Former Bytes Technology Group CEO Neil Murphy has expressed his relief after confirming the Financial Conduct Authority (FCA) has closed its enquiry into him.
Murphy abruptly resigned from the LSE-listed software and cloud services giant in February after admitting he had made a number of undisclosed share trades.
The FCA’s subsequent preliminary enquiry into his regulatory breach of the Market Abuse Regulations has now formally concluded, Murphy told IT Channel Oxygen.
The regulator has closed its case with no sanctions against him, while clarifying the areas of concern that his actions had raised, IT Channel Oxygen understands.
Both Bytes Technology Group and the FCA declined to comment.
“Free to pursue opportunities”
Murphy said he was “thankful and pleased that it is now all behind me” and that he can now “pursue new professional challenges”.
“After 40 years of work I’ve been enjoying my free time but was never able to fully relax with the FCA enquiry hanging over my head,” Murphy said.
“It still doesn’t detract from the unease that sits with me due to the issues I caused my old colleagues, but at least we can all move forward now.

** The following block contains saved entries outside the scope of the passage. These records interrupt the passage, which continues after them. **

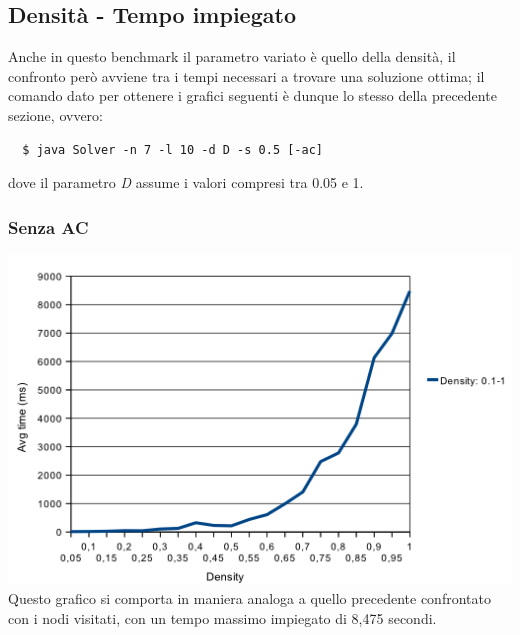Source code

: \documentclass[a4paper,12pt,italian]{article}
\begin{document}
\subsection{Densit\`a - Tempo impiegato}
Anche in questo benchmark il parametro variato \`e quello della
densit\`a, il confronto per\`o avviene tra i tempi necessari a trovare
una soluzione ottima; il comando dato per ottenere i grafici seguenti
\`e dunque lo stesso della precedente sezione, ovvero:
\begin{verbatim}
  $ java Solver -n 7 -l 10 -d D -s 0.5 [-ac]
\end{verbatim}
dove il parametro \textit{D} assume i valori compresi tra 0.05 e 1.

\subsubsection{Senza AC}
\includegraphics[scale=0.8]{densTime.png}
\\
Questo grafico si comporta in maniera analoga a quello precedente confrontato con i nodi visitati,
con un tempo massimo impiegato di 8,475 secondi.
\end{document}
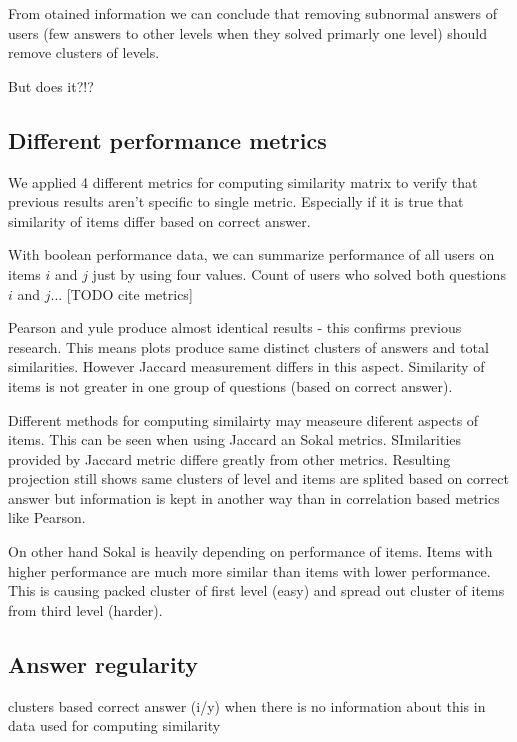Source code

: \documentclass[
  digital, %
  table,   %
  nolof,     %
  nolot,     %
  nocover
]{fithesis3}
\begin{document}
From otained information we can conclude that removing subnormal answers
of users (few answers to other levels when they solved primarly one
level) should remove clusters of levels.

But does it?!?

\subsection{Different performance
metrics}\label{different-performance-metrics}


We applied 4 different metrics for computing similarity matrix to verify
that previous results aren't specific to single metric. Especially if it
is true that similarity of items differ based on correct answer.


With boolean performance data, we can summarize performance of all users on items $i$ and $j$ just by using four values. Count of users who solved both questions $i$ and $j$... [TODO cite metrics]

Pearson and yule produce almost identical results - this confirms
previous research. This means plots produce same distinct clusters of
answers and total similarities. However Jaccard measurement differs in
this aspect. Similarity of items is not greater in one group of
questions (based on correct answer).

Different methods for computing similairty may measeure diferent aspects
of items. This can be seen when using Jaccard an Sokal metrics.
SImilarities provided by Jaccard metric differe greatly from other
metrics. Resulting projection still shows same clusters of level and
items are splited based on correct answer but information is kept in
another way than in correlation based metrics like Pearson.

On other hand Sokal is heavily depending on performance of items. Items
with higher performance are much more similar than items with lower
performance. This is causing packed cluster of first level (easy) and
spread out cluster of items from third level (harder).

\subsection{Answer regularity}\label{answer-regularity}

clusters based correct answer (i/y) when there is no information about
this in data used for computing similarity
\end{document}

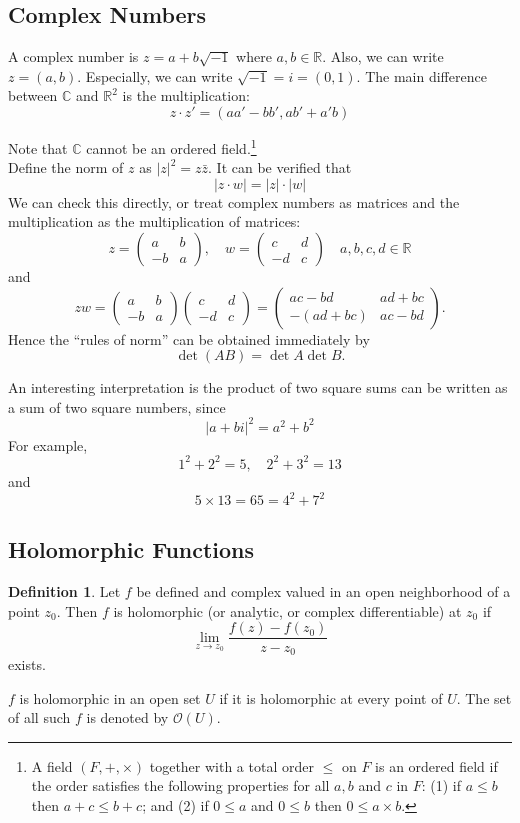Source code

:\documentclass[12pt,reqno]{article}
\newcommand{\R}{\mathbb{R}}
\newcommand{\CC}{\mathbb{C}}
\newcommand{\OO}{\mathcal{O}}
\theoremstyle{definition}
\newtheorem{definition}[theorem]{Definition}
\begin{document}
 
\subsection{Complex Numbers}
A complex number is $z=a+b\sqrt{-1}$ where $a,b\in \R$. Also, we can write $z=(a,b)$. Especially, we can write $\sqrt{-1}=i=(0,1)$. The main difference between $\CC$ and $\R^2$ is the multiplication:
\[z\cdot z'=(aa'-bb',ab'+a'b) \]

Note that $\CC$ cannot be an ordered field.\footnote{A field $(F,+, \times)$ together with a total order $\leq$ on $F$ is an ordered field if the order satisfies the following properties for all $a, b$ and $c$ in $F$: (1) if $a \leq b$ then $a + c \leq b + c$; and (2)
if $0 \leq a$ and $0 \leq b$ then $0 \leq a \times b$.} \\

Define the norm of $z$ as $|z|^2=z\bar{z}$. It can be verified that 
\[|z\cdot w|=|z|\cdot|w|\]
We can check this directly, or treat complex numbers as matrices and the multiplication as the multiplication of matrices:
\[z=\begin{pmatrix}a&b\\-b&a\end{pmatrix},\quad w=\begin{pmatrix}c&d\\-d&c\end{pmatrix}\quad a,b,c,d\in \R\]
and 
\[zw=\begin{pmatrix}a&b\\-b&a\end{pmatrix}\begin{pmatrix}c&d\\-d&c\end{pmatrix}=\begin{pmatrix}ac-bd&ad+bc\\-(ad+bc)&ac-bd\end{pmatrix}.\]
Hence the ``rules of norm'' can be obtained immediately by
\[\det (AB)=\det A \det B.\]

An interesting interpretation is the product of two square sums can be written as a sum of two square numbers, since 
\[|a+bi|^2=a^2+b^2\]
For example,
\[1^2+2^2=5,\quad 2^2+3^2=13 \]
and 
\[5\times 13=65=4^2+7^2\]

\subsection{Holomorphic Functions}
\begin{definition}
Let $f$ be defined and complex valued in an open neighborhood of a point $z_0$. Then $f$ is holomorphic (or analytic, or complex differentiable) at $z_0$ if 
\[\lim_{z\to z_0}\frac{f(z)-f(z_0)}{z-z_0}\]
exists.\par
$f$ is holomorphic in an open set $U$ if it is holomorphic at every point of $U$. The set of all such $f$ is denoted by $\OO(U)$.
\end{definition}
\end{document}
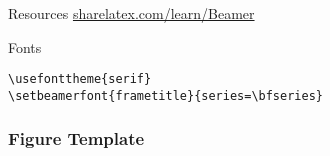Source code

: \documentclass[9pt]{beamer}
\begin{document}
\begin{frame}{Resources}
    \url{sharelatex.com/learn/Beamer}
\end{frame}%

\begin{frame}[fragile=singleslide]{Fonts}
    \begin{verbatim}
\usefonttheme{serif}
\setbeamerfont{frametitle}{series=\bfseries}
    \end{verbatim}





\end{frame}

\begin{frame}
    \frametitle{Figure Template}




\end{frame}
\end{document}
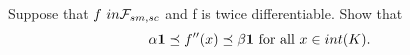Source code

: \begin{exercise}[]{}
	Suppose that $ f \ in \mathcal{F}_{sm,sc} $ and f is twice differentiable. Show that 
\begin{equation*}
	\alpha \mathbf{1}\preceq f''(x) \preceq \beta \mathbf{1} \text{ for all $ x\in int(K). $} 
\end{equation*}

\end{exercise}

\begin{solution}[TODO]
\end{solution}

“So now I am free to pursue the opportunities that have been presented to me if I choose to do so.”
Murphy grew Bytes Technology Group from a £30m-turnover business to a market goliath with sales of £1.8bn, overseeing its acquisition of rival Phoenix Software in 2017 and its stock market flotation in 2020. It ranked 4th in IT Channel Oxygen’s recent Oxygen 250.
He resigned in February after admitting to engaging in 119 unauthorised and undisclosed share trades between January 2021 and November 2023.
Bytes Technology Group’s board completed its own investigation into the circumstances related to Murphy’s resignation in May.
It found “no evidence that Mr Murphy’s share dealing involved any other parties, nor any evidence of a wider pattern of misconduct by Mr Murphy impacting or implicating any of BTG’s staff, customers or suppliers”.